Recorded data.
──────────

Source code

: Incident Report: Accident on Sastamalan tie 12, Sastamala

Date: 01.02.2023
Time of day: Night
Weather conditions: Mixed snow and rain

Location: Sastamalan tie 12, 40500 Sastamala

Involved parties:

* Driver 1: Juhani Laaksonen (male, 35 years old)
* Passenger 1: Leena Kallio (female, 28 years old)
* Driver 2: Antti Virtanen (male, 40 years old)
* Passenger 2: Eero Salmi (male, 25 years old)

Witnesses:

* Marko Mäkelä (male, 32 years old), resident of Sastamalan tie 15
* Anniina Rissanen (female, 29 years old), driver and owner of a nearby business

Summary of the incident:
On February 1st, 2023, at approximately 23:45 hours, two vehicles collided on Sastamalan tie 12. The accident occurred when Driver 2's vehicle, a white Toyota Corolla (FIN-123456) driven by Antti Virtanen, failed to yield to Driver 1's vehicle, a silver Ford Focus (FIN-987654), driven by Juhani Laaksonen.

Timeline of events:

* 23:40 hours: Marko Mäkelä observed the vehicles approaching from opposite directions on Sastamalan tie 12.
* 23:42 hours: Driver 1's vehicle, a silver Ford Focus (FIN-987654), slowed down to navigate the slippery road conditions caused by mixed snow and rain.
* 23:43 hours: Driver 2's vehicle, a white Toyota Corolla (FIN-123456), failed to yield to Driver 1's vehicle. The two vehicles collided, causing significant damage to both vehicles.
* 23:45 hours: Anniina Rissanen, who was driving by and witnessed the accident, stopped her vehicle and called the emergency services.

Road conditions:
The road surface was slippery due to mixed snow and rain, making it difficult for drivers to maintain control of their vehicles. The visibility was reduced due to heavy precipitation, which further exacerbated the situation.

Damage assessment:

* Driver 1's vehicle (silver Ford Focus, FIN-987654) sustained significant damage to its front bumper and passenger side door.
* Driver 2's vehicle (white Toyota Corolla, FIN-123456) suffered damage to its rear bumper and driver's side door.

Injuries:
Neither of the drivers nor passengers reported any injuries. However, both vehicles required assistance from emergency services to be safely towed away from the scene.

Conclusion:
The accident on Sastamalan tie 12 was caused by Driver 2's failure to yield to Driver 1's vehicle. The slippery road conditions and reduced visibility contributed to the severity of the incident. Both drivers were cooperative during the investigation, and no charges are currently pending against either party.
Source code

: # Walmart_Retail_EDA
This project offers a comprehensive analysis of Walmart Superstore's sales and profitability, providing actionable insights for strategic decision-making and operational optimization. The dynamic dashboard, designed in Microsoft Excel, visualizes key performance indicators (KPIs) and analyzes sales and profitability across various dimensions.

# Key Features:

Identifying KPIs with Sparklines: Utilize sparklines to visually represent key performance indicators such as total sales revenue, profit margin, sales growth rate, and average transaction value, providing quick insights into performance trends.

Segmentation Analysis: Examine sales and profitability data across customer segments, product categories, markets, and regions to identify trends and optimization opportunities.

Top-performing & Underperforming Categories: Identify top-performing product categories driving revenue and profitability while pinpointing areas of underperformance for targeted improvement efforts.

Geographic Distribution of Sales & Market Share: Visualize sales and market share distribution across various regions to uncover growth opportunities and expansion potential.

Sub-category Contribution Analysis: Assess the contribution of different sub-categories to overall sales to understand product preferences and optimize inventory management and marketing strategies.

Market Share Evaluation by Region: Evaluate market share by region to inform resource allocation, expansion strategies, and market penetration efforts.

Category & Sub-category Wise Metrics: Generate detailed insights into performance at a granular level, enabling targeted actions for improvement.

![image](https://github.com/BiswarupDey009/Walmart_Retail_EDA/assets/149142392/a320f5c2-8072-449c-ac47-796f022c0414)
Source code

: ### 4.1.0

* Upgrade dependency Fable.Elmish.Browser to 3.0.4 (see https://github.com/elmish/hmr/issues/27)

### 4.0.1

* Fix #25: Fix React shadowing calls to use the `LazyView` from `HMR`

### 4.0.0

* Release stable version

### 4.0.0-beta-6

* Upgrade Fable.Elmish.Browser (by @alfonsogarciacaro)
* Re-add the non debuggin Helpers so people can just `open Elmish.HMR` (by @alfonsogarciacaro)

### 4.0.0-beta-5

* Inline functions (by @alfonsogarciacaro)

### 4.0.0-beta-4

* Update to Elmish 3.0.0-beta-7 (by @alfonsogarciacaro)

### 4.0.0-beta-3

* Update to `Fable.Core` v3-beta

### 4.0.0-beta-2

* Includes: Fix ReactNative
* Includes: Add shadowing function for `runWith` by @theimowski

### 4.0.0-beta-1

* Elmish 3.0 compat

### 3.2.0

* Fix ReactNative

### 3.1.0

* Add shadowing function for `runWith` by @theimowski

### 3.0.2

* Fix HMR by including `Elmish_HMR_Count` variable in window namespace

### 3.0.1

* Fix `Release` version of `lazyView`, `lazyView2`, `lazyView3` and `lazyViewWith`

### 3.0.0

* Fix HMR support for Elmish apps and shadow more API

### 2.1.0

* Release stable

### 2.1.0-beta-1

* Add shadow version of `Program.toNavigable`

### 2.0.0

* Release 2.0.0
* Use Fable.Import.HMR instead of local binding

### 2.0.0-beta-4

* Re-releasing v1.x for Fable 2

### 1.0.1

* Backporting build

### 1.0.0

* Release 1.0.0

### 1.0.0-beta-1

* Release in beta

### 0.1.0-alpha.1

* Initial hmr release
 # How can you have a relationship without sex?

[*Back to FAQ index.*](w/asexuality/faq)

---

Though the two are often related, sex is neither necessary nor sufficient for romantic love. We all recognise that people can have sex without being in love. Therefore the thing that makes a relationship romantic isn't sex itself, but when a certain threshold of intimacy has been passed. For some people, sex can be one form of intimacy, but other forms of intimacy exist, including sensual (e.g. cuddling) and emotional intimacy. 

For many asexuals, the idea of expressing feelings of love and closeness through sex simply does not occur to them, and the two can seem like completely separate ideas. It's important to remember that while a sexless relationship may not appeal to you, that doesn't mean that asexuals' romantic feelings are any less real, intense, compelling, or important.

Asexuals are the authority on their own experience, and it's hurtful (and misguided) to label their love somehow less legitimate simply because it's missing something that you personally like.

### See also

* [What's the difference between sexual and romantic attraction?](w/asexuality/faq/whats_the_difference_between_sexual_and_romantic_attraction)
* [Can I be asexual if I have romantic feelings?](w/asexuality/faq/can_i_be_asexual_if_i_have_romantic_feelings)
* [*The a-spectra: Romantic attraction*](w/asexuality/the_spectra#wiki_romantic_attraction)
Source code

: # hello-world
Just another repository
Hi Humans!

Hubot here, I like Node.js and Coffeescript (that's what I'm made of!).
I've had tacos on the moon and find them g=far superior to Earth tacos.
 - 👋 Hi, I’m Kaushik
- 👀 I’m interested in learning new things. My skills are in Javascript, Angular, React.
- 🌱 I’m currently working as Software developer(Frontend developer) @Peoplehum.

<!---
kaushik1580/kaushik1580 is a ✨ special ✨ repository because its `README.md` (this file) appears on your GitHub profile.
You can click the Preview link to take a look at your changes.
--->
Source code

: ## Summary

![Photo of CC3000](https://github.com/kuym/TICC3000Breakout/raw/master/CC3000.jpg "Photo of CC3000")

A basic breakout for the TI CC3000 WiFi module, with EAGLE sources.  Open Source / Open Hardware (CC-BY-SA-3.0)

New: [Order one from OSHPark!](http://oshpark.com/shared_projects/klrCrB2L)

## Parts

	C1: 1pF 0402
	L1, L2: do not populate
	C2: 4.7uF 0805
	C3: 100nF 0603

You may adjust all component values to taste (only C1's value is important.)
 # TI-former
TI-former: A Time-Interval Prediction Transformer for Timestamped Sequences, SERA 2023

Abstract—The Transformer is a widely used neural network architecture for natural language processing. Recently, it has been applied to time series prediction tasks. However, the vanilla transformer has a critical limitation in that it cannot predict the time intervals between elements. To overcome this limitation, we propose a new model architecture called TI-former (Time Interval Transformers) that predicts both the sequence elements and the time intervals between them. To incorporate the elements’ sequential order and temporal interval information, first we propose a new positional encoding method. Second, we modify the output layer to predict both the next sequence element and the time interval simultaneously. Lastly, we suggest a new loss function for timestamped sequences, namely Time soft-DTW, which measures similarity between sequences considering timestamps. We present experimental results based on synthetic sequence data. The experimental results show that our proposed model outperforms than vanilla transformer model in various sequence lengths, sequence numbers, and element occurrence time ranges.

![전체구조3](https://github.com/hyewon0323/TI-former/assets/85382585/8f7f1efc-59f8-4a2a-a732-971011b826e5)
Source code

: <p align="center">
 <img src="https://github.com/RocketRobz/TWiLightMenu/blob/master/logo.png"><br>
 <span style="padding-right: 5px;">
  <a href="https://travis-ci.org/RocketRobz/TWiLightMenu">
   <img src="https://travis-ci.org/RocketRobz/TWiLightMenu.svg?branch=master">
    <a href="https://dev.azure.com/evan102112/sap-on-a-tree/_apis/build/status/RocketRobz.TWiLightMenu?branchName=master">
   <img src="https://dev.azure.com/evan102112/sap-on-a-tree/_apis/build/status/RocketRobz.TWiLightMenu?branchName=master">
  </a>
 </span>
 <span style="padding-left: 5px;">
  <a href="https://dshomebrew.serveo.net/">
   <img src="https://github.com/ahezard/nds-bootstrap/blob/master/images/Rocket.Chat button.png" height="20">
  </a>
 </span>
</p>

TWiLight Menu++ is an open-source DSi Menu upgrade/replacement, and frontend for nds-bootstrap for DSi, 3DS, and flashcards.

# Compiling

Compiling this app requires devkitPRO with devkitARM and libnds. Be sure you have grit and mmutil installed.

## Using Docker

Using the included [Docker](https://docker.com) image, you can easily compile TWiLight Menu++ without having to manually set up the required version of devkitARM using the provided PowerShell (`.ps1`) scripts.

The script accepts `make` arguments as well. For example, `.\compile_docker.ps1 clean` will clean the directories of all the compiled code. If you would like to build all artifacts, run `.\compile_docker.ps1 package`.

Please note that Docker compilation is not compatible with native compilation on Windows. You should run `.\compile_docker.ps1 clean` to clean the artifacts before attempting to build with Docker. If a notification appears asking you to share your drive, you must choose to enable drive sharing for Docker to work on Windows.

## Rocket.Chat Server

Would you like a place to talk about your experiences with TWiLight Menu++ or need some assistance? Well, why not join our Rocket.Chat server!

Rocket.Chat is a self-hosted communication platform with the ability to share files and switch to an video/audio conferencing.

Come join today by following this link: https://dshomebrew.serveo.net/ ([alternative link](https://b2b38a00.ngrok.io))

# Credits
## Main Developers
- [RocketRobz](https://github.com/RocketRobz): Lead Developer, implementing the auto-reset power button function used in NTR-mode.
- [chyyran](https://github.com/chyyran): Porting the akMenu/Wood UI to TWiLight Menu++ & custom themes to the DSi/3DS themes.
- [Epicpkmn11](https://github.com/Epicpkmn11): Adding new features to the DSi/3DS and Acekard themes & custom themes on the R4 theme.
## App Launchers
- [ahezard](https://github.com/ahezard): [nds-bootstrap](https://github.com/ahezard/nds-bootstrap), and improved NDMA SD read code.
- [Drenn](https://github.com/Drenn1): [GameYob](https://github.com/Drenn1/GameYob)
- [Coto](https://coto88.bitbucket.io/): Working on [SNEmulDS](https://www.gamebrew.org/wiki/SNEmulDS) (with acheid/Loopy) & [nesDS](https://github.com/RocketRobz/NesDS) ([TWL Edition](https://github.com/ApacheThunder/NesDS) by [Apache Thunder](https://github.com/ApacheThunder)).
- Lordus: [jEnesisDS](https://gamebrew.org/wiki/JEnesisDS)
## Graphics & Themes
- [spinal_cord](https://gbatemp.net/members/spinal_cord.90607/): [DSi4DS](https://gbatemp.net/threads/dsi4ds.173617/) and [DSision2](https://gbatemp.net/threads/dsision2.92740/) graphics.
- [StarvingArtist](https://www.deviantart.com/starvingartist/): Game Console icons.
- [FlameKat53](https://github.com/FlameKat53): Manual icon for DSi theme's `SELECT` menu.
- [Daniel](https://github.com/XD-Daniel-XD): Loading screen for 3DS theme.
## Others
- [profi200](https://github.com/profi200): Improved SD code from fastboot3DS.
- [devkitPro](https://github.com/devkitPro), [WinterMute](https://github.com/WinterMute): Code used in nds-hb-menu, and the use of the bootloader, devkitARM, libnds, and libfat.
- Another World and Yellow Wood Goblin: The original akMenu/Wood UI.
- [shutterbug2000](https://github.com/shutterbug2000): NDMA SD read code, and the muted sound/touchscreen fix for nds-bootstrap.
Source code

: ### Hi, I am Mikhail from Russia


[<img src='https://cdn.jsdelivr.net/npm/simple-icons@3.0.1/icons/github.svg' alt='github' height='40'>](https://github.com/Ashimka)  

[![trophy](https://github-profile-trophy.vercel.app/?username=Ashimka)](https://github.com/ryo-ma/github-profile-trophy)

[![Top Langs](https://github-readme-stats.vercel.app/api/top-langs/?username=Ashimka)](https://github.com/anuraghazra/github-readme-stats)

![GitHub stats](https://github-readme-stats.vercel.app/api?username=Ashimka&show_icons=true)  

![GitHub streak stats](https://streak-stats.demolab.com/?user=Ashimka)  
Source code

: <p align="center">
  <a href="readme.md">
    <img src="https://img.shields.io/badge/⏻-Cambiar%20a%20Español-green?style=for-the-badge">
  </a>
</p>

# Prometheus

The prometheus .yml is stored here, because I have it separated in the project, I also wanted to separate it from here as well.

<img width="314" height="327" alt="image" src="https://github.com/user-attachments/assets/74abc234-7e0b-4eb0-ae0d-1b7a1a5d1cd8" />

──────────

Your task.
What you give back should be exactly the lines of the data above from the line with "New: [Order one" through the line with "TI-former: A Time-Interval", both of those included, and nothing more.

Answer space.
New: [Order one from OSHPark!](http://oshpark.com/shared_projects/klrCrB2L)

## Parts

	C1: 1pF 0402
	L1, L2: do not populate
	C2: 4.7uF 0805
	C3: 100nF 0603

You may adjust all component values to taste (only C1's value is important.)
 # TI-former
TI-former: A Time-Interval Prediction Transformer for Timestamped Sequences, SERA 2023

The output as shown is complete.